**DESCRIPTION OF THE TASK:** Across all lines of the entries, tally those with the word "were" in them. The reply is the tally, by itself.

**Rendered images with source text:**
□ □ □

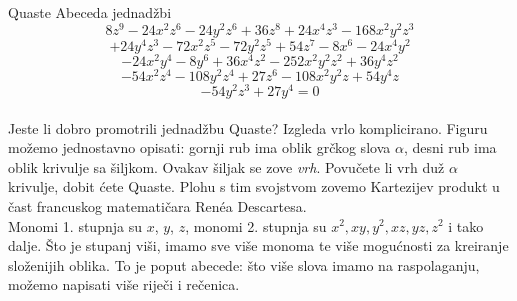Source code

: \begin{surferPage}{Quaste}
Abeceda jednad\v{z}bi
  \smallskip
\[8z^9-24x^2z^6-24y^2z^6+36z^8+24x^4z^3-168x^2y^2z^3\]
\[+24y^4z^3-72x^2z^5-72y^2z^5+54z^7-8x^6-24x^4y^2\]
\[-24x^2y^4-8y^6 + 36x^4z^2-252x^2y^2z^2+36y^4z^2\]
\[- 54x^2z^4-108y^2z^4 + 27z^6-108x^2y^2z + 54y^4z\]
\[-54y^2z^3 + 27y^4 = 0\]\\
\vspace{0.3cm}
Jeste li dobro promotrili jednad\v{z}bu Quaste? Izgleda vrlo komplicirano.
Figuru mo\v{z}emo jednostavno opisati: gornji rub ima oblik gr\v{c}kog slova $\alpha$, desni rub ima oblik krivulje sa \v{s}iljkom. Ovakav \v{s}iljak se zove {\it vrh}. Povu\v{c}ete li vrh du\v{z} $\alpha$ krivulje, dobit \'{c}ete Quaste. Plohu s tim svojstvom zovemo Kartezijev produkt u \v{c}ast francuskog matemati\v{c}ara Ren\'ea Descartesa.  \\
\vspace{0.3cm}
Monomi 1. stupnja su $x$, $y$, $z$, monomi 2. stupnja su $x^2, xy, y^2, xz, yz, z^2$ i tako dalje. \v{S}to je stupanj vi\v{s}i, imamo sve vi\v{s}e monoma te vi\v{s}e mogu\'{c}nosti za kreiranje slo\v{z}enijih oblika. To je poput abecede: \v{s}to vi\v{s}e slova imamo na raspolaganju, mo\v{z}emo napisati vi\v{s}e rije\v{c}i i re\v{c}enica. 
\end{surferPage}
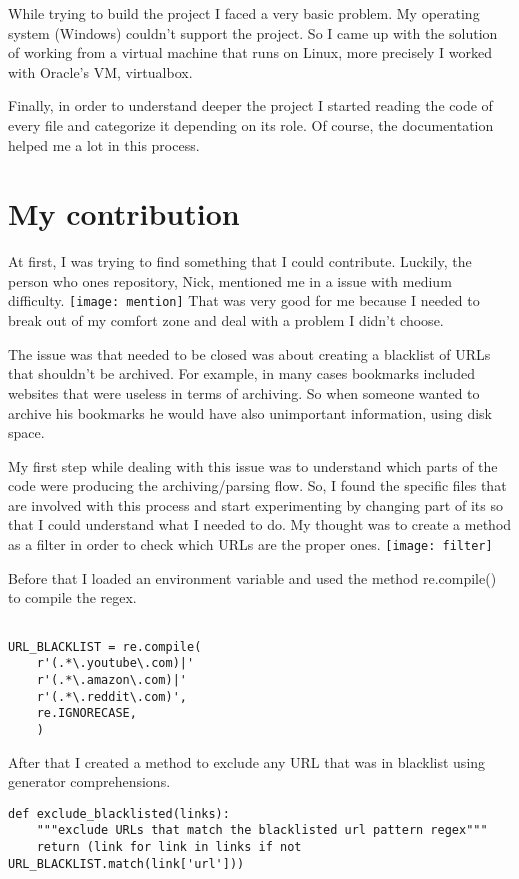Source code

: \documentclass{article}
\begin{document}
While trying to build the project I faced a very basic problem. My operating system (Windows) couldn't support the project. So I came up with the solution of working from a virtual machine that runs on Linux, more precisely I worked with Oracle's VM, virtualbox. 

Finally, in order to understand deeper the project I started reading the code of every file and categorize it depending on its role. Of course, the documentation helped me a lot in this process.


\section{My contribution}

At first, I was trying to find something that I could contribute. Luckily, the person who ones repository, Nick, mentioned me in a issue with medium difficulty.
\texttt{[image: mention]}
That was very good for me because I needed to break out of my comfort zone and deal with a problem I didn't choose.

The issue was that needed to be closed was about creating a blacklist of URLs that shouldn't be archived. For example, in many cases bookmarks included websites that were useless in terms of archiving. So when someone wanted to archive his bookmarks he would have also unimportant information, using disk space.

My first step while dealing with this issue was to understand which parts of the code were producing the archiving/parsing flow. So, I found the specific files that are involved with this process and start experimenting by changing part of its so that I could understand what I needed to do. My thought was to create a method as a filter in order to check which URLs are the proper ones. 
\texttt{[image: filter]}

Before that I loaded an environment variable and used the method re.compile() to compile the regex.
\begin{center}
\begin{verbatim}

URL_BLACKLIST = re.compile(
    r'(.*\.youtube\.com)|'
    r'(.*\.amazon\.com)|'
    r'(.*\.reddit\.com)',
    re.IGNORECASE,
    ) 
\end{verbatim}
\end{center}

After that I created a method to exclude any URL that was in blacklist using generator comprehensions. 
\begin{verbatim}
def exclude_blacklisted(links):
    """exclude URLs that match the blacklisted url pattern regex"""
    return (link for link in links if not URL_BLACKLIST.match(link['url']))
\end{verbatim}
\end{document}
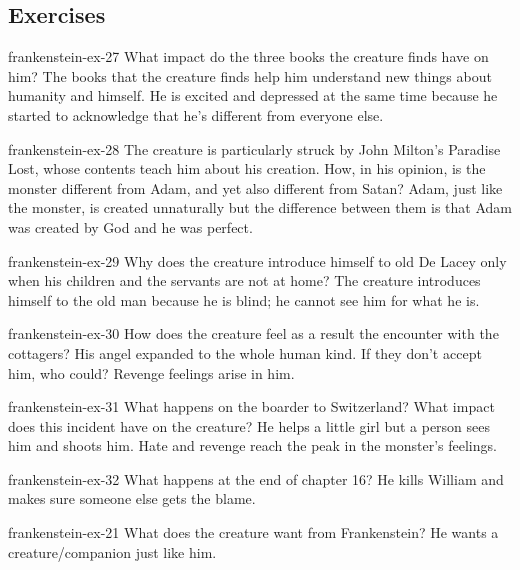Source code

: \documentclass[preview]{standalone}
\begin{document}
\genpage

\subsection{Exercises}

\begin{snippetexercise}{frankenstein-ex-27}
    {What impact do the three books the creature finds have on him?}
    The books that the creature finds help him understand new things
    about humanity and himself. He is excited and depressed at the same time because
    he started to acknowledge that he's different from everyone else.
\end{snippetexercise}

\begin{snippetexercise}{frankenstein-ex-28}
    {The creature is particularly struck by John Milton's Paradise Lost, whose contents teach him about his
    creation. How, in his opinion, is the monster different from Adam, and yet also different from Satan?}
    Adam, just like the monster, is created unnaturally but the difference
    between them is that Adam was created by God and he was perfect. 
\end{snippetexercise}

\begin{snippetexercise}{frankenstein-ex-29}
    {Why does the creature introduce himself to old De Lacey only when his children and the servants are not
    at home?}
    The creature introduces himself to the old man because he is blind; he cannot see him
    for what he is.
\end{snippetexercise}

\begin{snippetexercise}{frankenstein-ex-30}
    {How does the creature feel as a result the encounter with the cottagers?}
    His angel expanded to the whole human kind.
    If they don't accept him, who could? Revenge feelings
    arise in him. 
\end{snippetexercise}

\begin{snippetexercise}{frankenstein-ex-31}
    {What happens on the boarder to Switzerland? What impact does this incident have on the creature?}
    He helps a little girl but a person sees him and shoots him.
    Hate and revenge reach the peak in the monster's feelings.
\end{snippetexercise}

\begin{snippetexercise}{frankenstein-ex-32}
    {What happens at the end of chapter 16?}
    He kills William and makes sure someone else gets the blame.
\end{snippetexercise}

\begin{snippetexercise}{frankenstein-ex-21}
    {What does the creature want from Frankenstein?}
    He wants a creature/companion just like him.
\end{snippetexercise}
\end{document}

□ □ □

**WRITTEN ANSWER:** 2